Analysts say that looking a few years ahead, Rambus may well find itself designed out of the picture. By 2004-2005, PC processors will reach speeds of at least 4GHz and will call for even greater memory bandwidth. But PC makers are unlikely to be inclined to pay Rambus' premium to meet those needs, McCarron said.

"The market has said pretty clearly that 'We like cheap memory, and we are willing to take the performance hit,'" he said.

As a result, companies that must make technology decisions now for PC products planned for the 2004-2005 time frame may forgo RDRAM, which, though it has come down in price substantially since its introduction, is still about three times the cost of SDRAM, according to analysts.

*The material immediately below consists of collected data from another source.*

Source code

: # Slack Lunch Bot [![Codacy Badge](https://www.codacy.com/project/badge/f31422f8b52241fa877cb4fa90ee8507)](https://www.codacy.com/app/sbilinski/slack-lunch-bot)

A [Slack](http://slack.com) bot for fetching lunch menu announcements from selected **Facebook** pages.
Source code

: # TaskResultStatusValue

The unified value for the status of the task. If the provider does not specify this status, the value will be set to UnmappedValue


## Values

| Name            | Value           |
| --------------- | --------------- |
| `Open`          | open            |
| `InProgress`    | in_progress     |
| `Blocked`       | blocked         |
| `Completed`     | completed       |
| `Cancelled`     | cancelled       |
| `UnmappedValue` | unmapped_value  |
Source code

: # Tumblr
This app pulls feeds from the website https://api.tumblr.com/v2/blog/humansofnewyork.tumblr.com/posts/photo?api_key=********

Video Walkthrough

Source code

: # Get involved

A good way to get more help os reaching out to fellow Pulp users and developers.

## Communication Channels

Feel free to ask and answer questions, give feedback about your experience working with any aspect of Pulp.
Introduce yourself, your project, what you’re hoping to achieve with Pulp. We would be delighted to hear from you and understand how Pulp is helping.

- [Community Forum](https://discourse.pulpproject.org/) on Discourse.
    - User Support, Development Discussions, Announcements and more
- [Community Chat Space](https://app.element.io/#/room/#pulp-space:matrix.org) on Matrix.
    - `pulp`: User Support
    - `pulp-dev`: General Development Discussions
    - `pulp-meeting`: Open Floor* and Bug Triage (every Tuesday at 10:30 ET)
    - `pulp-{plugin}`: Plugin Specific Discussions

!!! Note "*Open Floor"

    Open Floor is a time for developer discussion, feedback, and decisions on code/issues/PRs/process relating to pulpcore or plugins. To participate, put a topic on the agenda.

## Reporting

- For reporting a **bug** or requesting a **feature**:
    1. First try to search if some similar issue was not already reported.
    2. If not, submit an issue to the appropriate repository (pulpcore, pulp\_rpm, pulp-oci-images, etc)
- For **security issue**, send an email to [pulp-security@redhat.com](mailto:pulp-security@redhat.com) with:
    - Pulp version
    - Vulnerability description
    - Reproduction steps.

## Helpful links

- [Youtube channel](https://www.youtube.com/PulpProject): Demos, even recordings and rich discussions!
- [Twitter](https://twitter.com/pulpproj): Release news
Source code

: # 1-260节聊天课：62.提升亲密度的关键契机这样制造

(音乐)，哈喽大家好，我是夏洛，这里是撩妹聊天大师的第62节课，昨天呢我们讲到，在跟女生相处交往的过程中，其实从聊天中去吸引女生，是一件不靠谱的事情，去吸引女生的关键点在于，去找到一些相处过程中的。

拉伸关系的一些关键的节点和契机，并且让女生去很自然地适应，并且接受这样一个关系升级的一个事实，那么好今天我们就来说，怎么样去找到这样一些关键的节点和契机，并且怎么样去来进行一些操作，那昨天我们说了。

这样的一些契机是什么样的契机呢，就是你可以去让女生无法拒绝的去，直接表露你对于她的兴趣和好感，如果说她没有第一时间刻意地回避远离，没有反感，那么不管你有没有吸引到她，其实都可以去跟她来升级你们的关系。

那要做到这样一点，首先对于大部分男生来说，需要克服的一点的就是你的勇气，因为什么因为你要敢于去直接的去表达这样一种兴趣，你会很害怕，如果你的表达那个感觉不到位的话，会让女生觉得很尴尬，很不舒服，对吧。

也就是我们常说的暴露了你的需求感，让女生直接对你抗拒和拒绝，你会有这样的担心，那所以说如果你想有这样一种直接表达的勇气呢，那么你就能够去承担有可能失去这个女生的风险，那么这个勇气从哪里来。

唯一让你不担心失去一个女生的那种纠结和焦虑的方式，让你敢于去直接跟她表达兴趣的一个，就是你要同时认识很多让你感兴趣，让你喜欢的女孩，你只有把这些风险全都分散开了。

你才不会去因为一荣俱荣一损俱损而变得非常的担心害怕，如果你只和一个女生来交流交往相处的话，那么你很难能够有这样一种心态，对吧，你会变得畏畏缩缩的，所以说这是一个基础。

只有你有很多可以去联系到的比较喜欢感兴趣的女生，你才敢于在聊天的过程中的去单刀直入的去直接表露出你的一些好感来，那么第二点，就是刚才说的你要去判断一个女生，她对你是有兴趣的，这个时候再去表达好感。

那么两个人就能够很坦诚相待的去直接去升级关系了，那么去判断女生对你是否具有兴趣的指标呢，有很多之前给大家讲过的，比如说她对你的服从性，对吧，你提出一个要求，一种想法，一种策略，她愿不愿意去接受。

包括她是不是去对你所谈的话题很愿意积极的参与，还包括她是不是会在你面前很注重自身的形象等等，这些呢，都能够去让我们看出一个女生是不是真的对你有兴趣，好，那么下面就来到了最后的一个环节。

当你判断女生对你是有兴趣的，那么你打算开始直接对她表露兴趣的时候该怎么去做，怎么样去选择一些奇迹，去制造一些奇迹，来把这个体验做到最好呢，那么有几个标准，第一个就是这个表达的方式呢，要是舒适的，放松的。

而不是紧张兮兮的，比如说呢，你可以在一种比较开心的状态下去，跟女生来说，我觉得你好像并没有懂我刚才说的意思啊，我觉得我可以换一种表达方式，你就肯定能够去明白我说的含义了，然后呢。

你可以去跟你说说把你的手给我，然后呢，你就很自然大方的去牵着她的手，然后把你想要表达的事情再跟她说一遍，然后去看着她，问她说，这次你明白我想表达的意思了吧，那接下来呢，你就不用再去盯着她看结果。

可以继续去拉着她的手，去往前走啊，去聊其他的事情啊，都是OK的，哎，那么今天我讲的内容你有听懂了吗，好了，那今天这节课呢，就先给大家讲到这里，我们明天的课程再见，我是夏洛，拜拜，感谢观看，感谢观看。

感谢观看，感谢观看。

That could relegate Rambus to the position of bit player in the memory business, popular in niches such as video-game consoles and networking products, where high performance is essential. But the company may be unable to garner more than a sliver of the PC market, where there's some wiggle room.

"Rambus technology is going to be a niche player in the PC industry," Krewell said. "What it really comes down to is, will they get royalties on DDR? If they don't, they will become a small technology company."